Keep only the lines of the material below that contain the word "Potassium". Copy those lines.

Provided data START

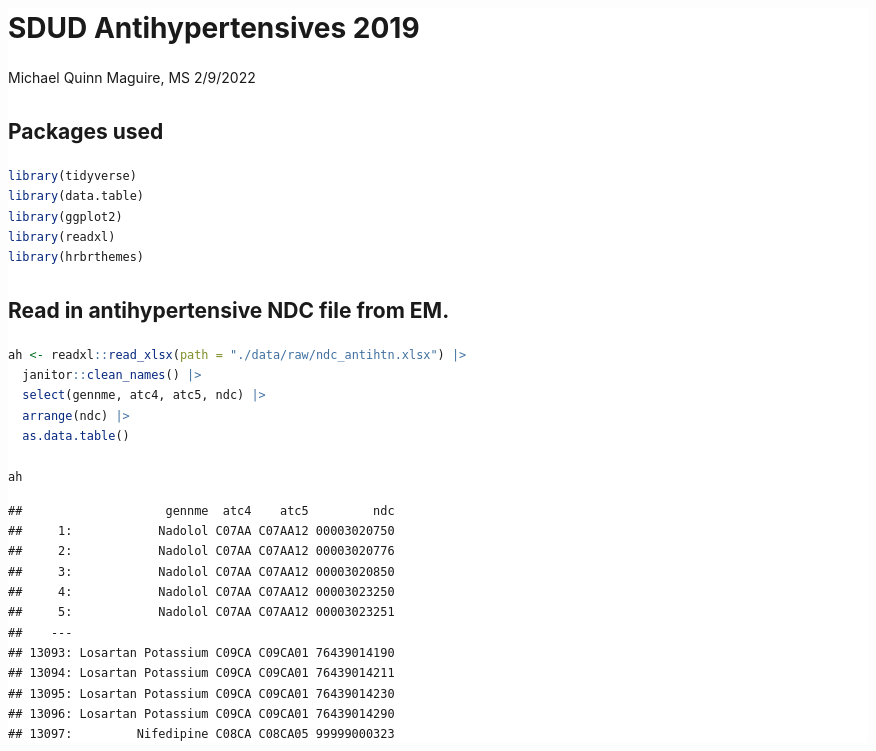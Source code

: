 SDUD Antihypertensives 2019
================
Michael Quinn Maguire, MS
2/9/2022

## Packages used

``` r
library(tidyverse)
library(data.table)
library(ggplot2)
library(readxl)
library(hrbrthemes)
```

## Read in antihypertensive NDC file from EM.

``` r
ah <- readxl::read_xlsx(path = "./data/raw/ndc_antihtn.xlsx") |>
  janitor::clean_names() |>
  select(gennme, atc4, atc5, ndc) |>
  arrange(ndc) |>
  as.data.table()

ah
```

    ##                    gennme  atc4    atc5         ndc
    ##     1:            Nadolol C07AA C07AA12 00003020750
    ##     2:            Nadolol C07AA C07AA12 00003020776
    ##     3:            Nadolol C07AA C07AA12 00003020850
    ##     4:            Nadolol C07AA C07AA12 00003023250
    ##     5:            Nadolol C07AA C07AA12 00003023251
    ##    ---                                             
    ## 13093: Losartan Potassium C09CA C09CA01 76439014190
    ## 13094: Losartan Potassium C09CA C09CA01 76439014211
    ## 13095: Losartan Potassium C09CA C09CA01 76439014230
    ## 13096: Losartan Potassium C09CA C09CA01 76439014290
    ## 13097:         Nifedipine C08CA C08CA05 99999000323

Provided data END

Solution to the exercise ::
    ## 13093: Losartan Potassium C09CA C09CA01 76439014190
    ## 13094: Losartan Potassium C09CA C09CA01 76439014211
    ## 13095: Losartan Potassium C09CA C09CA01 76439014230
    ## 13096: Losartan Potassium C09CA C09CA01 76439014290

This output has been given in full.